Desafios Institucionais
Nos diversos níveis e escalas, os maiores desafios são:
• Construir um esquema de gestão participativa do Aqüífero.
• Há convergência entre atores no plano técnico-científico, porém há a necessidade de articulação institucional entre os governos dos quatro países que reforcem o papel positivo do Aqüífero como um dos fatores de integração entre os quatro países.
• Criar um plano de utilização e proteção do Aqüífero Guarani que esteja presente no detalhamento do Plano Nacional de Recursos Hídricos, a partir de 2007.
• Implantar e operar um sistema descentralizado de informações;
• Criar, instituir e tornar padrão um protocolo mínimo de normas técnicas de projeto, construção e outorga de poços entre todos os países e estados que exploram o Aqüífero Guarani;
• Ampliar os colegiados de gestão, tanto a nível nacional, como estadual, em sintonia com os comitês de bacia;
• Fortalecer os investimentos em informação pública e participação na gestão do recurso hídrico, incluindo a efetivação de programas de comunicação social e educação ambiental.
• Fortalecer os órgãos gestores, capacitando-os e aparelhando-os para a função da gestão efetiva do Aqüífero Guarani, incluindo a possibilidade de uma atuação articulada com outros órgãos estaduais e nacionais.
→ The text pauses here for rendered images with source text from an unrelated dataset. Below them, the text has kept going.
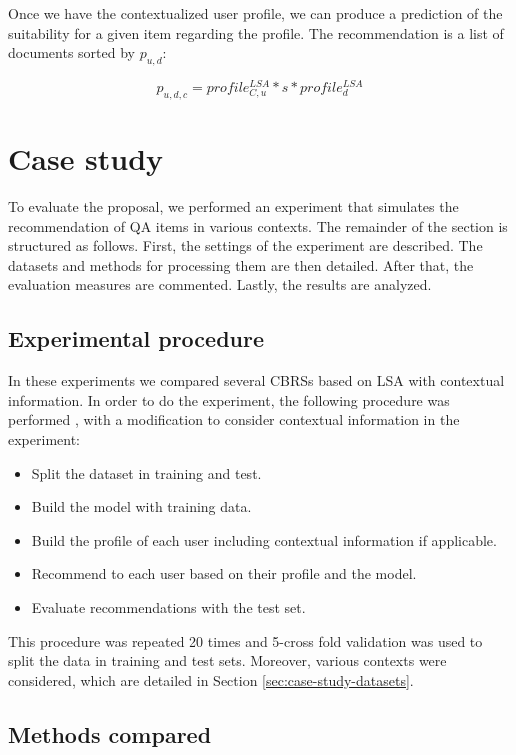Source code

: \documentclass[preprint]{elsarticle}
\begin{document}
\begin{spacing}{1.5}
Once we have the contextualized user profile, we can produce a prediction of the suitability for a given item regarding the profile. The recommendation is a list of documents sorted by $p_{u,d}$:

\begin{equation}
	p_{u,d,c} = profile^{LSA}_{C,u}*s*profile^{LSA}_d
\end{equation}

\section{Case study}
\label{sec:case-study}

To evaluate the proposal, we performed an experiment that simulates the recommendation of QA items in various contexts. The remainder of the section is structured as follows. First, the settings of the experiment are described. The datasets and methods for processing them are then detailed. After that, the evaluation measures are commented. Lastly, the results are analyzed.

\subsection{Experimental procedure}

In these experiments we compared several CBRSs based on LSA with contextual information. In order to do the experiment, the following procedure was performed \cite{Sarwar2001}, with a modification to consider contextual information in the experiment:
\begin{itemize}
	\item Split the dataset in training and test.
	\item Build the model with training data.
	\item Build the profile of each user including contextual information if applicable.
	\item Recommend to each user based on their profile and the model.
	\item Evaluate recommendations with the test set.
\end{itemize}

This procedure was repeated 20 times and 5-cross fold validation was used to split the data in training and test sets. Moreover, various contexts were considered, which are detailed in Section \ref{sec:case-study-datasets}.

\subsection{Methods compared}


\end{spacing}
\end{document}

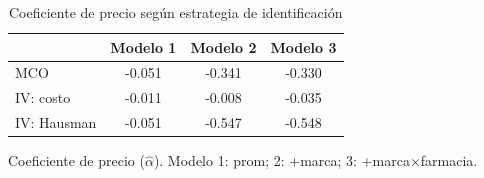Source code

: \begin{table}[H]
\centering
\caption{Coeficiente de precio seg\'un estrategia de identificaci\'on}
\begin{tabular}{lccc}
\toprule
& Modelo 1 & Modelo 2 & Modelo 3 \\
\midrule
MCO & -0.051 & -0.341 & -0.330 \\
IV: costo & -0.011 & -0.008 & -0.035 \\
IV: Hausman & -0.051 & -0.547 & -0.548 \\
\bottomrule
\end{tabular}

\smallskip
{\footnotesize\begin{minipage}{0.92\linewidth}Coeficiente de precio ($\hat{\alpha}$). Modelo 1: prom; 2: +marca; 3: +marca$\times$farmacia.\end{minipage}}
\end{table}
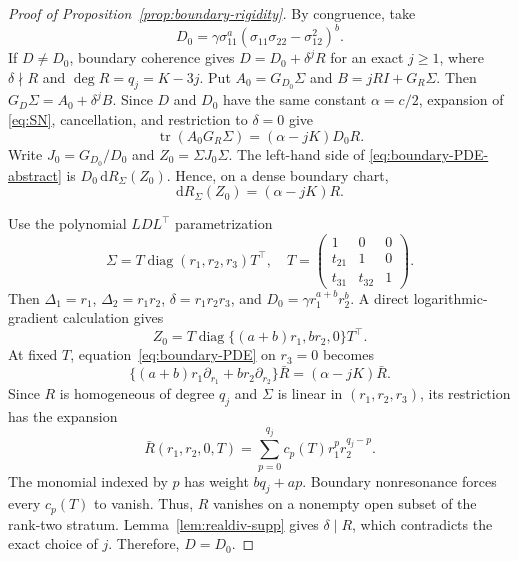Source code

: \documentclass[12pt,a4paper]{article}
\theoremstyle{plain}
\theoremstyle{definition}
\newcommand{\tr}{\operatorname{tr}}
\begin{document}
\begin{proof}[Proof of Proposition~\ref{prop:boundary-rigidity}]
    By congruence, take
    \begin{equation*}
        D_0=\gamma\sigma_{11}^a(\sigma_{11}\sigma_{22}-\sigma_{12}^2)^b
        .
    \end{equation*}
    If $D\ne D_0$, boundary coherence gives $D=D_0+\delta^jR$ for an exact $j\ge1$, where $\delta\nmid R$ and $\deg R=q_j=K-3j$.
    Put $A_0=G_{D_0}\Sigma$ and $B=jRI+G_R\Sigma$.
    Then $G_D\Sigma=A_0+\delta^jB$.
    Since $D$ and $D_0$ have the same constant $\alpha=c/2$, expansion of \eqref{eq:SN}, cancellation, and restriction to $\delta=0$ give
    \begin{equation}
    \label{eq:boundary-PDE-abstract}
        \tr(A_0G_R\Sigma)=(\alpha-jK)D_0R
        .
    \end{equation}
    Write $J_0=G_{D_0}/D_0$ and $Z_0=\Sigma J_0\Sigma$.
    The left-hand side of \eqref{eq:boundary-PDE-abstract} is $D_0\,\mathrm{d}R_\Sigma(Z_0)$.
    Hence, on a dense boundary chart,
    \begin{equation}
    \label{eq:boundary-PDE}
        \mathrm{d}R_\Sigma(Z_0)=(\alpha-jK)R
        .
    \end{equation}

    Use the polynomial $LDL^\top$ parametrization
    \begin{equation*}
        \Sigma=T\operatorname{diag}(r_1,r_2,r_3)T^\top
        ,
        \quad
        T=
        \begin{pmatrix}
        1&0&0\\
        t_{21}&1&0\\
        t_{31}&t_{32}&1
        \end{pmatrix}
        .
    \end{equation*}
    Then $\Delta_1=r_1$, $\Delta_2=r_1r_2$, $\delta=r_1r_2r_3$, and $D_0=\gamma r_1^{a+b}r_2^b$.
    A direct logarithmic-gradient calculation gives
    \begin{equation*}
        Z_0=T\operatorname{diag}\{(a+b)r_1,br_2,0\}T^\top
        .
    \end{equation*}
    At fixed $T$, equation~\eqref{eq:boundary-PDE} on $r_3=0$ becomes
    \begin{equation*}
        \{(a+b)r_1\partial_{r_1}+br_2\partial_{r_2}\}\bar R
        =(\alpha-jK)\bar R
        .
    \end{equation*}
    Since $R$ is homogeneous of degree $q_j$ and $\Sigma$ is linear in $(r_1,r_2,r_3)$, its restriction has the expansion
    \begin{equation*}
        \bar R(r_1,r_2,0,T)
        =
        \sum_{p=0}^{q_j}c_p(T)r_1^pr_2^{q_j-p}
        .
    \end{equation*}
    The monomial indexed by $p$ has weight $bq_j+ap$.
    Boundary nonresonance forces every $c_p(T)$ to vanish.
    Thus, $R$ vanishes on a nonempty open subset of the rank-two stratum.
    Lemma~\ref{lem:realdiv-supp} gives $\delta\mid R$, which contradicts the exact choice of $j$.
    Therefore, $D=D_0$.
\end{proof}
\end{document}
RECOMENDAÇÕES DO GRUPO DE TRABALHO
São elencadas as principais recomendações por parte deste GT para uma boa governança do Aqüífero Guarani:
• Implantar, no sistema de ciência e tecnologia, uma linha permanente de fomento à pesquisa voltada à solução dos principais problemas do Aqüífero Guarani
• Recomendar que sejam tomadas iniciativas de se colocar na pauta da discussão dos quatro países do cone sul um “Protocolo para utilização sustentável do Aqüífero Guarani” em benefício dos mesmos
• Incorporar o Aqüífero Guarani no Plano Nacional de Recursos Hídricos, como um programa regional (escala 1:250.000), com diretrizes de gestão da qualidade e quantidade das águas subterrâneas.
• Recomendar que a SBPC inclua em seus veículos de comunicação espaços para informações qualificadas sobre recursos hídricos subterrâneos.
ANEXO 1. Programa de Ações
De causas técnicas dos problemas do Aqüífero Guarani:
1. Geração de informação sobre poços e sobre o Aqüífero Guarani;
2. Controle da contaminação localizada do Aqüífero Guarani;
3. Controle da contaminação difusa do Aqüífero Guarani;
4. Implementação de normas e orientações para construção de poços;
5. Implementação de normas e orientações para gestão do Aqüífero Guarani;
6. Manejo adequado do solo urbano;
7. Manejo adequado do solo rural.
De causas econômico-gerenciais dos problemas do Aqüífero Guarani:
8. Implementação de Sistemas de Informação para gestão do Aqüífero Guarani;
9. Capacitação técnica;
10. Gestão do uso da água subterrânea do Aqüífero Guarani;
11. Gestão ambiental para proteção do Aqüífero Guarani.
De causas político-institucionais dos problemas do Aqüífero Guarani:
12. Aperfeiçoamento das Políticas Públicas relacionadas com o Aqüífero Guarani;
13. Aperfeiçoamento do Ordenamento Legal relacionado com o Aqüífero Guarani;
14. Fortalecimento institucional relacionado ao Aqüífero Guarani.
De causas sócio-culturais dos problemas do Aqüífero Guarani:
15. Educação formal e informal relacionada ao Aqüífero Guarani;
16. Promoção cultural relacionada ao Aqüífero Guarani;
17. Promoção dos princípios éticos e morais relacionados ao Aqüífero Guarani;
Dos vazios de informação sobre o Aqüífero Guarani: geração de informações relacionadas a:
18. Processos de contaminação;
19. Uso da água e solo
20. Gestão do Aqüífero Guarani;
21. Questões de gênero humano e o Aqüífero Guarani (uso de água por populações originárias, seus costumes e práticas culturais, etc).